Breastfeeding also protects against respiratory infections.  Formula-fed infants have five times as many lower respiratory tract infections as breastfed babies, are twice as likely to have their first ear infection in the first six months, and have double the hospitalizations for respiratory infections.  The milk made by mothers of newborns who are ill contains higher levels of antibodies than milk from mothers whose babies are well.  In families where other factors that contribute to respiratory illness are present, such as parental smoking and the presence of young siblings, breastfeeding's protective effect is even more important.

Emotional Benefits

The benefits of breastfeeding go far beyond the physical.  The breastfed infant also benefits emotionally.  Nursing is a source of great comfort and security for babies.  The skin-to-skin contact stimulates the baby and enhances bonding.  Most breastfed babies cry less because they are held more.  Breastfeeding requires that a mother learn to read and respond to her baby's cues, and this helps babies organize their behavior and learn to trust themselves and others.  Many mothers will agree that for them, the emotional benefits of breastfeeding are the most important.

Costs

Breastfeeding saves money.  It costs much less to feed a breastfeeding mother with healthy food than it does to purchase special food for her baby.  Additional savings come from the greatly reduced illnesses and hospitalizations of breastfed babies.  It can be difficult to measure the precise savings, however, based on conclusions drawn from studies of women in governmental programs such as the Women, Infants, and Children (WIC) program, estimates of savings per family were between $200-$800 depending partly on the length of time the baby was breastfed.

Weight Loss and Exercise

Weight loss after pregnancy is a concern to mothers.  During pregnancy, a mother gains several extra pounds of body fat specifically to protect her milk supply during the first year.  Studies have shown that breastfeeding mothers had lost more weight without dieting by the time their babies were six months old than a comparable group of bottle-feeding mothers who had been eating less.  Another study found that women's usual tendency to store fat in their thighs was reduced when they were breastfeeding.

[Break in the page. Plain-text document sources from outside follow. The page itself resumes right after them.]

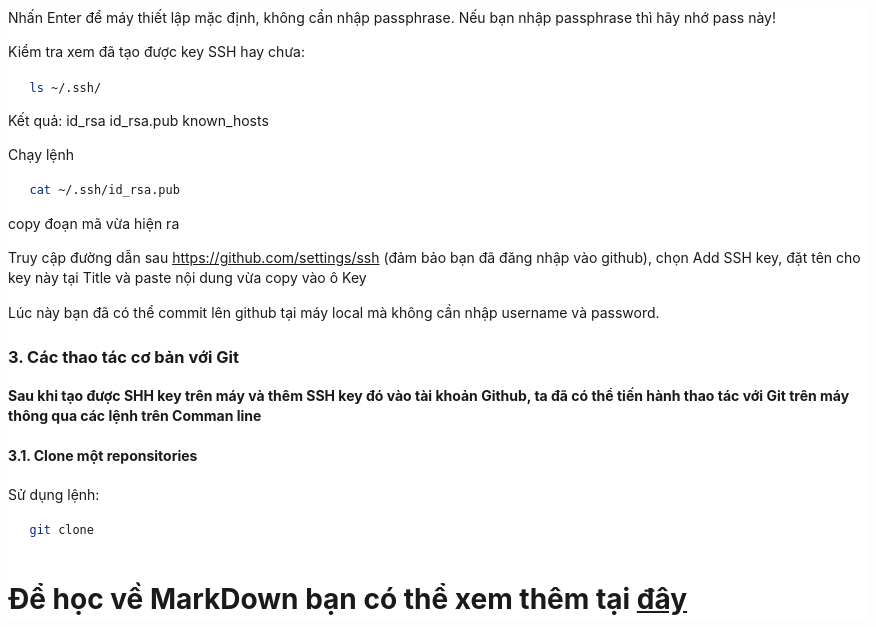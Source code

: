 Nhấn Enter để máy thiết lập mặc định, không cần nhập passphrase.
Nếu bạn nhập passphrase thì hãy nhớ pass này!

Kiểm tra xem đã tạo được key SSH hay chưa:

 ```sh
    ls ~/.ssh/	
 ```
Kết quả:
id_rsa       id_rsa.pub   known_hosts

Chạy lệnh
 ```sh
 	cat ~/.ssh/id_rsa.pub	
 ```
 
copy đoạn mã vừa hiện ra

Truy cập đường dẫn sau https://github.com/settings/ssh (đảm bảo bạn đã đăng nhập vào github), chọn Add SSH key, đặt tên cho key này tại Title và paste nội dung vừa copy vào ô Key

Lúc này bạn đã có thể commit lên github tại máy local mà không cần nhập username và password.
### 3. Các thao tác cơ bản với Git 
**Sau khi tạo được SHH key trên máy và thêm SSH key đó vào tài khoản Github, ta đã có thể tiến hành thao tác với Git trên máy thông qua các lệnh trên Comman line**
#### 3.1. Clone một reponsitories 
Sử dụng lệnh:
 ```sh 
	git clone 
 ```
# Để học về MarkDown bạn có thể xem thêm tại [đây](https://daringfireball.net/projects/markdown/syntax)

While regular exercise does slightly change the composition of breast milk, babies do not seem to be affected.  Not surprisingly, exercise among lactating women has been significantly associated with psychosocial well being and cardiovascular fitness.

Concern over rapid loss of body fat may increase the concentration of environmental contaminants in human milk should be alleviated.  While a breastfeeding mother should maintain a healthy diet while attempting to lose weight, a recent study indicates that weight loss during lactation did not increase contaminant exposure of infants.

Benefits for the World

The benefits of breastfeeding go beyond the individual mother and her child.  Breastfeeding is the most ecologically sound form of infant feeding.  Human milk is not produced and packaged in a factory, so it does not increase pollution of air, water, and land.  Human milk fed straight from the original containers doesn't require electricity or gas to heat it up or to clean the containers.  Breastfeeding does not create waste in the form of used bottles, nipples, and packaging.

Breastfeeding affects world economics as well as world ecology.  When more mothers breastfeed, it saves huge amounts of government money spent on subsidies for artificial feeding.  It has been estimated that 29 million dollars would be saved annually in the United States if women receiving supplemental formula with governmental assistance would breastfeed for just one month.  Women all over the world who breastfeed their babies enrich their local economies by reducing health care costs and conserving energy.